The shell is both robust and compact so that the sensing device is able to travel over a long distance through the conduit and is small relative to the inner width of the conduit so that it does not obstruct the fluid flow through the conduit.
Preferably the sensing devices are not equipped with external mechanical propulsion means, such as propellers, wheels or robotic arms so that the sensor is very compact and is allowed to move freely and passively through the conduit under the influence of hydrodynamic forces induced by fluids flowing through the conduit, buoyancy, gravity and/or magnetic forces exerted to the sensing device.
The method according to the invention can be applied both in open fluid transportation conduits that are formed, for example, by a channel through which liquid flows, and in closed fluid transportation conduits where the conduit has a tubular shape. For example, open conduits could be streams or rivers, aqueducts, or sewers. For closed conduits it is preferred that each sensing device has a substantially globular protective shell and is released in a tubular conduit which has an average internal diameter which is at least 20% larger than the average external diameter of the spherical protective shell and the sensors and data processor form part of a micro electromechanical system (MEMS) with integrated sensory, navigation, power and data storage and/or data transmission components.
The method according to the invention is very attractive for use in downhole tubular conduits that form part of an underground oil and/or gas production well. In that case it is preferred that the sensing devices have a spherical protective shell with an outer diameter which is less than 15 cm and which are each induced to move along at least part of the length of the wellbore.
Suitably a plurality of sensing devices are stored at a downhole location near a toe of the well and released sequentially in the conduit, and each released sensing device is allowed to flow with the produced hydrocarbon fluids towards the wellhead.
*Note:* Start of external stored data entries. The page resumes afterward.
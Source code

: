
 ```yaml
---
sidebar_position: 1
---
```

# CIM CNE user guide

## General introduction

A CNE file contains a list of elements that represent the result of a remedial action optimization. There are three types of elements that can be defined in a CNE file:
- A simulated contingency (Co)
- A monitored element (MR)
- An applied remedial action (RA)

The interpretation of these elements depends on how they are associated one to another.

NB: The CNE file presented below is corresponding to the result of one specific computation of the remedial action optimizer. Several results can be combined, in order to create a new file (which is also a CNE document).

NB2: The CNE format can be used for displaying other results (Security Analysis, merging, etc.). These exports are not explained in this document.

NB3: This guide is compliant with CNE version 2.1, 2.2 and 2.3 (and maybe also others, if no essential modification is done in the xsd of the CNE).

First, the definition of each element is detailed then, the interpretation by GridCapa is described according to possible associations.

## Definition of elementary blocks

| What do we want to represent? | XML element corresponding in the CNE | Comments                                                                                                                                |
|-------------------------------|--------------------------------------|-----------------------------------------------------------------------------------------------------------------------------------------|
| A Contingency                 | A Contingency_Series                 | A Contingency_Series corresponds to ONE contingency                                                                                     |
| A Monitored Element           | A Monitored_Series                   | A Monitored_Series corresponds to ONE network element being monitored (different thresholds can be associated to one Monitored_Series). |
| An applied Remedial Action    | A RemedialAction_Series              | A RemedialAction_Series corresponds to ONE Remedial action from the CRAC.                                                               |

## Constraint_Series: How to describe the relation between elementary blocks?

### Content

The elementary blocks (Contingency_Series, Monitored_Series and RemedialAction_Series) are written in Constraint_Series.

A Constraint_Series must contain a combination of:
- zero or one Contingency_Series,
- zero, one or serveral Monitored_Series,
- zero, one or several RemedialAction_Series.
In such case it is preferred that the sensing devices are stored in a storage bin which is equipped with a telemetry-activated sensing device release mechanism and each sensing device comprises a spherical epoxy shell containing a thermistor-like temperature sensor, a piezo-silicon pressure sensor and a gyroscopic and/or multidirectional navigational accelerometer based position sensor, which sensors are powered off a chargeable battery or capacitor, and a data processor which is formed by an electronic random access memory (RAM) chip. Alternatively, or in addition to the navigational accelerometer, a sensor, for example, a sensor effective to detect casing couplings by a Hall effect sensor could be provided to track location by counting couplings. It is also preferred that each sensing device comprises a spherical plastic shell which is equipped with at least one circumferentially-wrapped electrically conductive wire loop which functions as an antenna loop for communications and as an inductive charger for the capacitor or battery and each sensing device is exposed to an electromagnetic field at least before it is released in the wellbore by the sensing device release mechanism, and wherein each released sensing device is retrieved at or near the earth surface and then linked to a data reading and collecting apparatus which removes data from the retrieved sensor device via a wireless method.
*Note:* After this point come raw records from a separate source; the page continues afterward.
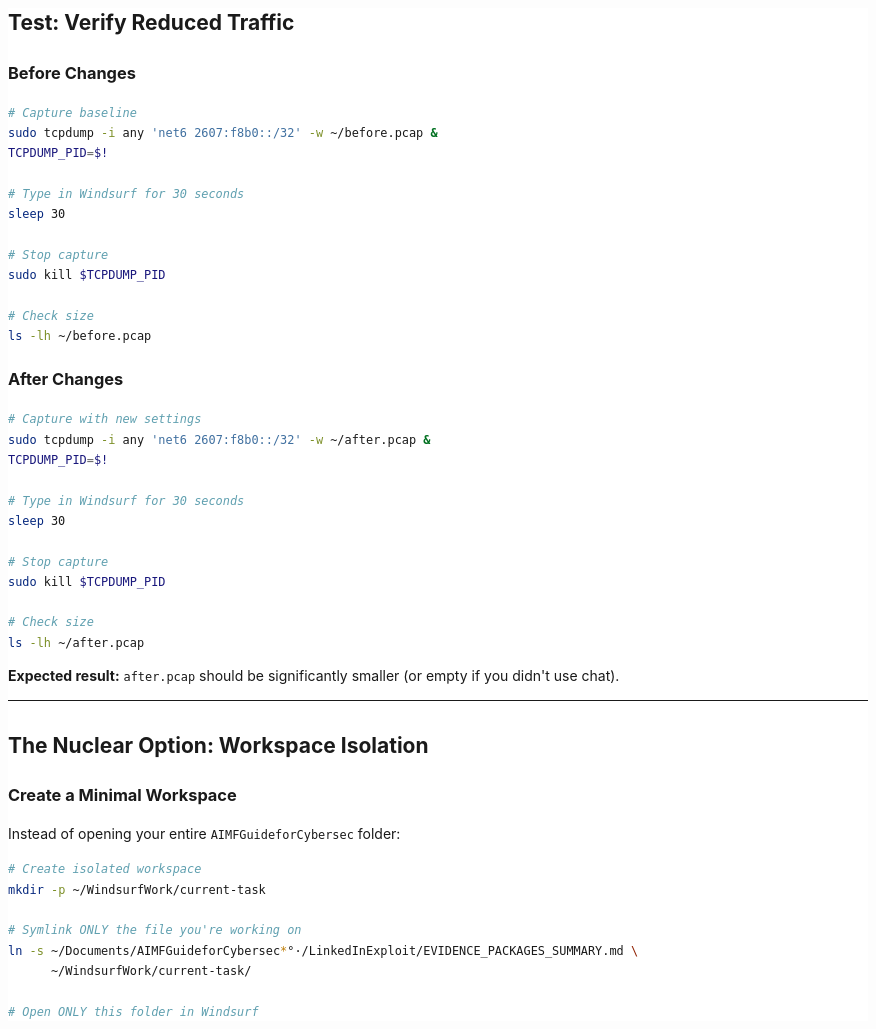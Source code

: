 
## Test: Verify Reduced Traffic

### Before Changes
```bash
# Capture baseline
sudo tcpdump -i any 'net6 2607:f8b0::/32' -w ~/before.pcap &
TCPDUMP_PID=$!

# Type in Windsurf for 30 seconds
sleep 30

# Stop capture
sudo kill $TCPDUMP_PID

# Check size
ls -lh ~/before.pcap
```

### After Changes
```bash
# Capture with new settings
sudo tcpdump -i any 'net6 2607:f8b0::/32' -w ~/after.pcap &
TCPDUMP_PID=$!

# Type in Windsurf for 30 seconds
sleep 30

# Stop capture
sudo kill $TCPDUMP_PID

# Check size
ls -lh ~/after.pcap
```

**Expected result:** `after.pcap` should be significantly smaller (or empty if you didn't use chat).

---

## The Nuclear Option: Workspace Isolation

### Create a Minimal Workspace

Instead of opening your entire `AIMFGuideforCybersec` folder:

```bash
# Create isolated workspace
mkdir -p ~/WindsurfWork/current-task

# Symlink ONLY the file you're working on
ln -s ~/Documents/AIMFGuideforCybersec*°·/LinkedInExploit/EVIDENCE_PACKAGES_SUMMARY.md \
      ~/WindsurfWork/current-task/

# Open ONLY this folder in Windsurf
```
If the wellbore comprises a well tubular having a magnetizable, such as a steel, wall or contains a longitudinal magnetizable strip or wire then the sensing device may be equipped with magnetically-activated rolling locomotion components which induce the sensing device to retain rolling contact with the tubular or longitudinal strip or wire when the sensing device traverses the wellbore and the sensing device is equipped with a revolution counter and a sensor for detecting marker points in the well tubular, such as a casing junction and/or bar code marking points, to determine its position in the well tubular. In that case it is preferred that the magnetically-activated rolling locomotion components comprise a magnetic rotor which actively induces the sensing device to roll in a longitudinal direction through the well tubular if the well tubular has a substantially horizontal or an upwardly sloping direction.
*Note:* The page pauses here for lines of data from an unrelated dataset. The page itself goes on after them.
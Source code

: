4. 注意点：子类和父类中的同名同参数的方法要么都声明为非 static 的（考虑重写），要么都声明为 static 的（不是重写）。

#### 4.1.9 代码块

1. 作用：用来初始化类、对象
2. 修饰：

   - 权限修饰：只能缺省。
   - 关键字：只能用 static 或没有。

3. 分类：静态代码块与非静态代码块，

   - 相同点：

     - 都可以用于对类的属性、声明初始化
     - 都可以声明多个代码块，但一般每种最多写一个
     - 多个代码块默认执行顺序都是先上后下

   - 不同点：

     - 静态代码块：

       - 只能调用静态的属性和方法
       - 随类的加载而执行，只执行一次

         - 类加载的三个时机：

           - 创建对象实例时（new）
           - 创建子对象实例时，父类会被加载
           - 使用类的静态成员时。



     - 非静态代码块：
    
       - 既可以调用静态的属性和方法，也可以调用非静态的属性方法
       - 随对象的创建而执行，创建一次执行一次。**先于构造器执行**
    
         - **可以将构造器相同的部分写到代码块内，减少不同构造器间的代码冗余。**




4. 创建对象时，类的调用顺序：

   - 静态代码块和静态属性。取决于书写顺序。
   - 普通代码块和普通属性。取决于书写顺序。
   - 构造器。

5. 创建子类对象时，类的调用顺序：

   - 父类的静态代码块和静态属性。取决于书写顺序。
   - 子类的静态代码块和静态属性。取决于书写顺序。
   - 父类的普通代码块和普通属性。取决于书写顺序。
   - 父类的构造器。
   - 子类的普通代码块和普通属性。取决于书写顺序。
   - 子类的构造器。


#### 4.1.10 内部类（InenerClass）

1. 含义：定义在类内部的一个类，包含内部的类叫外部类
The system according to the invention comprises
at least one sensing device which comprises sensors for measuring physical data, a data processor for processing the measured data and a substantially globular protective shell containing the sensors and data processor, which shell has a smaller outer width than the average internal width of a conduit within which the physical data is to be measured so that fluid in the conduit is permitted to flow around the shell;
power means for activating the sensors and data processor of each device to measure and process physical data in the conduit;
a mechanism for sequentially releasing one or more sensing devices in the conduit; and
a data collecting system located outside the conduit to which the data collected by the data processor of each released sensing device are transferred.
If the system is used in a conduit which forms part of an underground oil and/or gas production well it is preferred that a storage bin for downhole storage of a plurality of sensing devices, which bin is equipped with a telemetry activated sensing device release mechanism for sequentially releasing sensing devices in the conduit, a sensing device retrieval mechanism for retrieving released sensing devices at or near the earth surface and a data reading and processing apparatus which removes data from the retrieved sensing devices.
Alternatively, the sensors could be released in a torpedo shaped enclosure which is more dense than the conduit contents, and thus sinks to the lower portion of the conduit. At the lower end of the conduit, sensors could be released to be allowed to float back to the wellhead. When the conduit into which the torpedo is inserted is relatively level, or has relatively level sections, the torpedo shaped enclosures could be equipped with a propulsion system such as a propeller, or carbon dioxide jet to ensure that the enclosure reaches sufficiently far into the conduit.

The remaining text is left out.